Although within the normal range, thyroid stimulating hormone (TSH) levels are associated with cardio-metabolic disorders and have an effect on the cardiovascular system. The aim of our study was to assess the prognostic value of normal TSH on long-term mortality in patients with ST-segment elevation myocardial infarction (STEMI).
Consecutive STEMI patients who had a TSH level within the normal range (0.55-4.78 μIU/ml) were enrolled from November 2013 to December 2018. Patients were stratified into three groups depending on the tertile of TSH level, and all-cause mortality and cardiac death were compared. TSH concentrations associated with risk of all-cause mortality were evaluated in a continuous scale (restricted cubic splines) and the Cox proportional hazards regression model.

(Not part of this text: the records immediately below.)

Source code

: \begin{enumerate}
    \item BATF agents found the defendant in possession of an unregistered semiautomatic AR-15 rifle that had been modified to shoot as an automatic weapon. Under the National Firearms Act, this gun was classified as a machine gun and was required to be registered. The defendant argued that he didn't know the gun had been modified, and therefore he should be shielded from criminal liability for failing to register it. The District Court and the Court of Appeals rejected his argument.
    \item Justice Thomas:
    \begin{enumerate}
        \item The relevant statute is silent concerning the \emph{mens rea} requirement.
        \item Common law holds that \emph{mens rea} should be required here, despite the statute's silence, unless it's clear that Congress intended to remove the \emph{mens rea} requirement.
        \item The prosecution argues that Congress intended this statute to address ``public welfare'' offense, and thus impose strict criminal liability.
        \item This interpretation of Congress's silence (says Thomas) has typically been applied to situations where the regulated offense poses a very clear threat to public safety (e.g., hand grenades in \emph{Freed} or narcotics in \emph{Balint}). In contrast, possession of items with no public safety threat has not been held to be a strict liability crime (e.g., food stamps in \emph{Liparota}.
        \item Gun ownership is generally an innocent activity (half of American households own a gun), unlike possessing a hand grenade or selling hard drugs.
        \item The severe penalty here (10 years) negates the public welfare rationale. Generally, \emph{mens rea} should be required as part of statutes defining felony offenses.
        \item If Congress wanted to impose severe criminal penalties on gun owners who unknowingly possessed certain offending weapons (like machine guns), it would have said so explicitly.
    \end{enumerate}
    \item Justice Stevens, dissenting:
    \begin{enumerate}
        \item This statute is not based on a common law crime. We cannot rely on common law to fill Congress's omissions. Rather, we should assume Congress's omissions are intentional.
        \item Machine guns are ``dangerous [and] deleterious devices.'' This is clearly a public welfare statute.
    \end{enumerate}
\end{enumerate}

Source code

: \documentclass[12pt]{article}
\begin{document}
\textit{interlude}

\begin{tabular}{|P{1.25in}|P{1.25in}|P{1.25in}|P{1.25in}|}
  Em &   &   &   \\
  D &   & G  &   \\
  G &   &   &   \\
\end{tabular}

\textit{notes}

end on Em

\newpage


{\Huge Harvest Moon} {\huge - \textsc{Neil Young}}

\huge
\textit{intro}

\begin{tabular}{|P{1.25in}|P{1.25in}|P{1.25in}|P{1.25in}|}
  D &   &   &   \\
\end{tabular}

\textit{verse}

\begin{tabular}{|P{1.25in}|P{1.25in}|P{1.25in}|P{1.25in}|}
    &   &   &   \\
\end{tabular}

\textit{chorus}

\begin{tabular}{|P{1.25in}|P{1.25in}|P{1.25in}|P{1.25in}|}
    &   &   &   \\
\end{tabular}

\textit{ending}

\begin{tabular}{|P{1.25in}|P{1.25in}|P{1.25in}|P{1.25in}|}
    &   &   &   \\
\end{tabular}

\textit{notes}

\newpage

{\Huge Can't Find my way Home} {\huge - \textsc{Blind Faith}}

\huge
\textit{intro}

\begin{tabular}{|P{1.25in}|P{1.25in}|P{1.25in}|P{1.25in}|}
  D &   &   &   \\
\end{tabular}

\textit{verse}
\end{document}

A total of 1,203 patients with STEMI were eligible for analysis. During a median follow-up of 39 months, patients in the 3rd tertile group had higher all-cause mortality (20.1% vs. 12.2% and 14.3%, p = 0.006) and cardiac death (15.4% vs. 7.7% and 12.3%, p = 0.001) as compared to the 1st and 2nd tertile groups. The Cox proportional hazards model showed that TSH was an independent predictor on long-term all-cause mortality (HR 1.248, 95% CI 1.046-1.490, p = 0.014). However, subgroup analysis indicated that TSH (HR 1.313, 95% CI 1.063-1.623, p = 0.012) was only significantly associated with long-term all-cause mortality in the patients without emergency reperfusion therapy. Restricted cubic spline analyses showed a linear relationship between TSH concentrations and all-cause mortality (P for non-linearity = 0.659).
A Higher TSH level - even in a normal range is associated with long-term mortality in patients with STEMI, proposing an additional indication to identify STEMI patients with poor prognosis.
A Higher TSH level - even in a normal range is associated with long-term mortality in patients with STEMI, proposing an additional indication to identify STEMI patients with poor prognosis.